About

This is the story behind the name of this blog.

When I clicked on WordPress and was confronted with coming up with a URL, I looked around my office to find some image or thing that resonated. I noticed the Tibetan thangka (a hanging painting of Buddhist images framed in fabric) which shows a holy guy covered in pictures and glyphs and radiant, blossoming, fully realized chakras; each foot is perched (as it were) on a fish; for the PETA people out there, the fish faces appear pretty relaxed, or maybe detached, possibly reconciled? If I ever become tech savvy enough to do so, I’ll download the image.

So, I noticed the dude was standing on fishes, thus the blog name.

Then I remembered a Rilke poem that ends with the words “standing on fishes” which, if memory served, I loved. So I googled “Rilke” and “standing on fishes” and got:

Moving Forward

The deep parts of my life pour onward,
as if the river shores were opening out.
It seems that things are more like me now,
That I can see farther into paintings.
I feel closer to what language can’t reach.
With my senses, as with birds, I climb
into the windy heaven, out of the oak,
in the ponds broken off from the sky
my falling sinks, as if standing on fishes.

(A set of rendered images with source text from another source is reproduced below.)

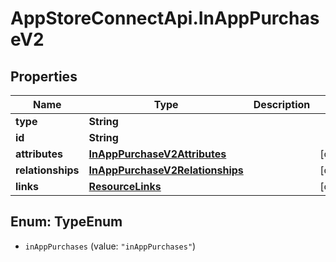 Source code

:# AppStoreConnectApi.InAppPurchaseV2

## Properties

Name | Type | Description | Notes
------------ | ------------- | ------------- | -------------
**type** | **String** |  | 
**id** | **String** |  | 
**attributes** | [**InAppPurchaseV2Attributes**](InAppPurchaseV2Attributes.md) |  | [optional] 
**relationships** | [**InAppPurchaseV2Relationships**](InAppPurchaseV2Relationships.md) |  | [optional] 
**links** | [**ResourceLinks**](ResourceLinks.md) |  | [optional] 



## Enum: TypeEnum


* `inAppPurchases` (value: `"inAppPurchases"`)




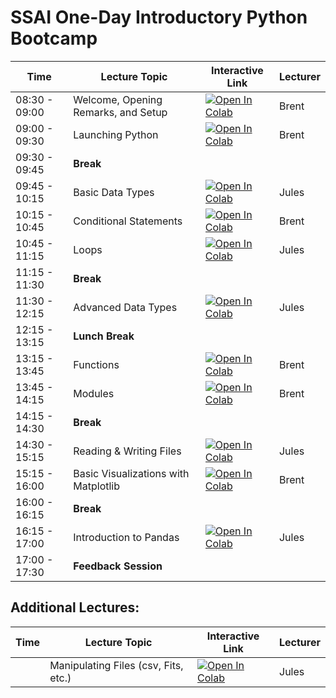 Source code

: # SSAI One-Day Introductory Python Bootcamp

| Time | Lecture Topic | Interactive Link | Lecturer |
|------|---------------|------------------|----------|
| 08:30 - 09:00 | Welcome, Opening Remarks, and Setup | [![Open In Colab](https://colab.research.google.com/assets/colab-badge.svg)](https://colab.research.google.com/github/astg606/BeginnerPython/blob/master/welcome/welcome.ipynb) | Brent |
| 09:00 - 09:30 | Launching Python | [![Open In Colab](https://colab.research.google.com/assets/colab-badge.svg)](https://colab.research.google.com/github/astg606/BeginnerPython/blob/master/run_python/run.ipynb) | Brent |
| 09:30 - 09:45 | **Break** | | |
| 09:45 - 10:15 | Basic Data Types | [![Open In Colab](https://colab.research.google.com/assets/colab-badge.svg)](https://colab.research.google.com/github/astg606/BeginnerPython/blob/master/data_types/Python_basic_data_types.ipynb) | Jules |
| 10:15 - 10:45 | Conditional Statements | [![Open In Colab](https://colab.research.google.com/assets/colab-badge.svg)](https://colab.research.google.com/github/astg606/BeginnerPython/blob/master/conditional_logic/conditionals.ipynb) | Brent |
| 10:45 - 11:15 | Loops | [![Open In Colab](https://colab.research.google.com/assets/colab-badge.svg)](https://colab.research.google.com/github/astg606/BeginnerPython/blob/master/loops/loops.ipynb) | Jules |
| 11:15 - 11:30 | **Break** | | |
| 11:30 - 12:15 | Advanced Data Types | [![Open In Colab](https://colab.research.google.com/assets/colab-badge.svg)](https://colab.research.google.com/github/pytrain/data_types/blob/master/Python_data_structures.ipynb) | Jules |
| 12:15 - 13:15 | **Lunch Break** | | |
| 13:15 - 13:45 | Functions | [![Open In Colab](https://colab.research.google.com/assets/colab-badge.svg)](https://colab.research.google.com/github/astg606/BeginnerPython/blob/master/functions_modules/Functions.ipynb) | Brent |
| 13:45 - 14:15 | Modules | [![Open In Colab](https://colab.research.google.com/assets/colab-badge.svg)](https://colab.research.google.com/github/astg606/BeginnerPython/blob/master/functions_modules/Modules.ipynb) | Brent |
| 14:15 - 14:30 | **Break** | | |
| 14:30 - 15:15 | Reading & Writing Files | [![Open In Colab](https://colab.research.google.com/assets/colab-badge.svg)](https://colab.research.google.com/github/astg606/BeginnerPython/blob/master/io/File_IO.ipynb) | Jules |
| 15:15 - 16:00 | Basic Visualizations with Matplotlib | [![Open In Colab](https://colab.research.google.com/assets/colab-badge.svg)](https://colab.research.google.com/github/astg606/BeginnerPython/blob/master/viz/IntroMatplotlib.ipynb) | Brent |
| 16:00 - 16:15 | **Break** | | |
| 16:15 - 17:00 | Introduction to Pandas | [![Open In Colab](https://colab.research.google.com/assets/colab-badge.svg)](https://colab.research.google.com/github/pytrain/pandas/blob/master/Intro_Pandas.ipynb) | Jules |
| 17:00 - 17:30 | **Feedback Session** | | 

## Additional Lectures:
| Time | Lecture Topic | Interactive Link | Lecturer |
|------|---------------|------------------|----------|
|  | Manipulating Files (csv, Fits, etc.) | [![Open In Colab](https://colab.research.google.com/assets/colab-badge.svg)](https://colab.research.google.com/github/pytrain/io/blob/master/adv_io.ipynb) | Jules |
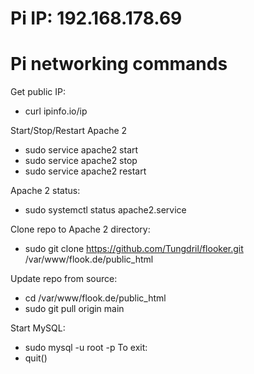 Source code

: # Pi IP: 192.168.178.69
# Pi networking commands
Get public IP:
- curl ipinfo.io/ip

Start/Stop/Restart Apache 2
- sudo service apache2 start
- sudo service apache2 stop
- sudo service apache2 restart

Apache 2 status:
- sudo systemctl status apache2.service

Clone repo to Apache 2 directory:
- sudo git clone https://github.com/Tungdril/flooker.git /var/www/flook.de/public_html

Update repo from source:
- cd /var/www/flook.de/public_html
- sudo git pull origin main

Start MySQL:
- sudo mysql -u root -p
To exit:
- quit()  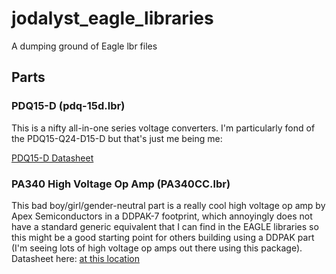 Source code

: # jodalyst_eagle_libraries
A dumping ground of Eagle lbr files

## Parts ##


### PDQ15-D (pdq-15d.lbr) ###

This is a nifty all-in-one series voltage converters.  I'm particularly fond of the PDQ15-Q24-D15-D but that's just me being me:

<a href="http://www.cui.com/product/resource/pdq15-d.pdf" target="_blank">PDQ15-D Datasheet</a>

### PA340 High Voltage Op Amp (PA340CC.lbr) ###

This bad boy/girl/gender-neutral part is a really cool high voltage op amp by Apex Semiconductors in a DDPAK-7 footprint, which annoyingly does not have a standard generic equivalent that I can find in the EAGLE libraries so this might be a good starting point for others building using a DDPAK part (I'm seeing lots of high voltage op amps out there using this package).  Datasheet here: <a href="https://www.apexanalog.com/resources/products/pa340u.pdf" target="_blank">at this location</a>
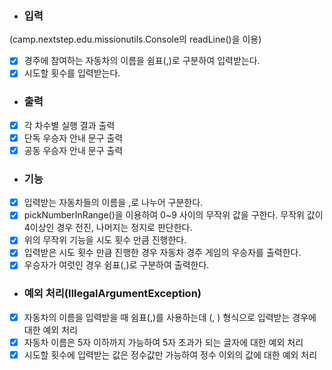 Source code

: - ### 입력
(camp.nextstep.edu.missionutils.Console의 readLine()을 이용)
- [x] 경주에 참여하는 자동차의 이름을 쉼표(,)로 구분하여 입력받는다.
- [x] 시도할 횟수를 입력받는다.

- ### 출력
- [x] 각 차수별 실행 결과 출력
- [x] 단독 우승자 안내 문구 출력
- [x] 공동 우승자 안내 문구 출력

- ### 기능
- [x] 입력받는 자동차들의 이름을 ,로 나누어 구분한다.
- [x] pickNumberInRange()을 이용하여 0~9 사이의 무작위 값을 구한다. 무작위 값이 4이상인 경우 전진, 나머지는 정지로 판단한다.
- [x] 위의 무작위 기능을 시도 횟수 만큼 진행한다.
- [x] 입력받은 시도 횟수 만큼 진행한 경우 자동차 경주 게임의 우승자를 출력한다.
- [x] 우승자가 여럿인 경우 쉼표(,)로 구분하여 출력한다.

- ### 예외 처리(IllegalArgumentException)
- [x] 자동차의 이름을 입력받을 때 쉼표(,)를 사용하는데 (, ) 형식으로 입력받는 경우에 대한 예외 처리
- [x] 자동차 이름은 5자 이하까지 가능하여 5자 초과가 되는 글자에 대한 예외 처리
- [x] 시도할 횟수에 입력받는 값은 정수값만 가능하여 정수 이외의 값에 대한 예외 처리
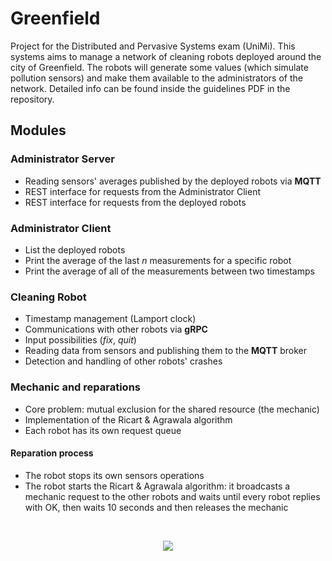 
# Greenfield

Project for the Distributed and Pervasive Systems exam (UniMi).
This systems aims to manage a network of cleaning robots deployed around the city of Greenfield. The robots will generate some values (which simulate pollution sensors) and make them available to the administrators of the network.
Detailed info can be found inside the guidelines PDF in the repository.

## Modules
### Administrator Server
- Reading sensors' averages published by the deployed robots via **MQTT**
- REST interface for requests from the Administrator Client
- REST interface for requests from the deployed robots

### Administrator Client
- List the deployed robots
- Print the average of the last *n* measurements for a specific robot
- Print the average of all of the measurements between two timestamps

### Cleaning Robot
 - Timestamp management (Lamport clock)
 - Communications with other robots via **gRPC**
 - Input possibilities (*fix*, *quit*)
 - Reading data from sensors and publishing them to the **MQTT** broker
 - Detection and handling of other robots' crashes

### Mechanic and reparations
- Core problem: mutual exclusion for the shared resource (the mechanic)
- Implementation of the Ricart & Agrawala algorithm
- Each robot has its own request queue

#### Reparation process
- The robot stops its own sensors operations
- The robot starts the Ricart & Agrawala algorithm: it broadcasts a mechanic request to the other robots and waits until every robot replies with OK, then waits 10 seconds and then releases the mechanic

<br />

<p align="center"><img src="https://github.com/MestoloPomello/Greenfield/assets/26629154/89fa1dba-159e-43fb-a21e-dd25970e8773"/></p>

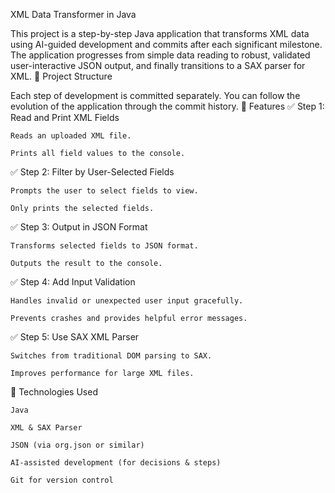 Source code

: XML Data Transformer in Java

This project is a step-by-step Java application that transforms XML data using AI-guided development and commits after each significant milestone. The application progresses from simple data reading to robust, validated user-interactive JSON output, and finally transitions to a SAX parser for XML.
📁 Project Structure

Each step of development is committed separately. You can follow the evolution of the application through the commit history.
🚀 Features
✅ Step 1: Read and Print XML Fields

    Reads an uploaded XML file.

    Prints all field values to the console.

✅ Step 2: Filter by User-Selected Fields

    Prompts the user to select fields to view.

    Only prints the selected fields.

✅ Step 3: Output in JSON Format

    Transforms selected fields to JSON format.

    Outputs the result to the console.

✅ Step 4: Add Input Validation

    Handles invalid or unexpected user input gracefully.

    Prevents crashes and provides helpful error messages.

✅ Step 5: Use SAX XML Parser

    Switches from traditional DOM parsing to SAX.

    Improves performance for large XML files.

🧰 Technologies Used

    Java

    XML & SAX Parser

    JSON (via org.json or similar)

    AI-assisted development (for decisions & steps)

    Git for version control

So I re-read and instantly re-liked the poem because I have an ongoing fascination with elegant articulations of the limits of language, such as No More I Love Yous (Annie Lennox) and Addie Bundren in As I Lay Dying (the protagonist, as well, of my bachelor’s thesis).
For me, Moving Forward is lush, not immediately comprehensible, yet somehow exhilarating.

The point of this blog is to talk about these sorts of connections that delight, well, me. There’s some small concern that it will not engage. That, like someone who insists on relating his dreams with the utmost attention to detail, it will point to that which distances me from, rather than connects me to, others. So that would suck.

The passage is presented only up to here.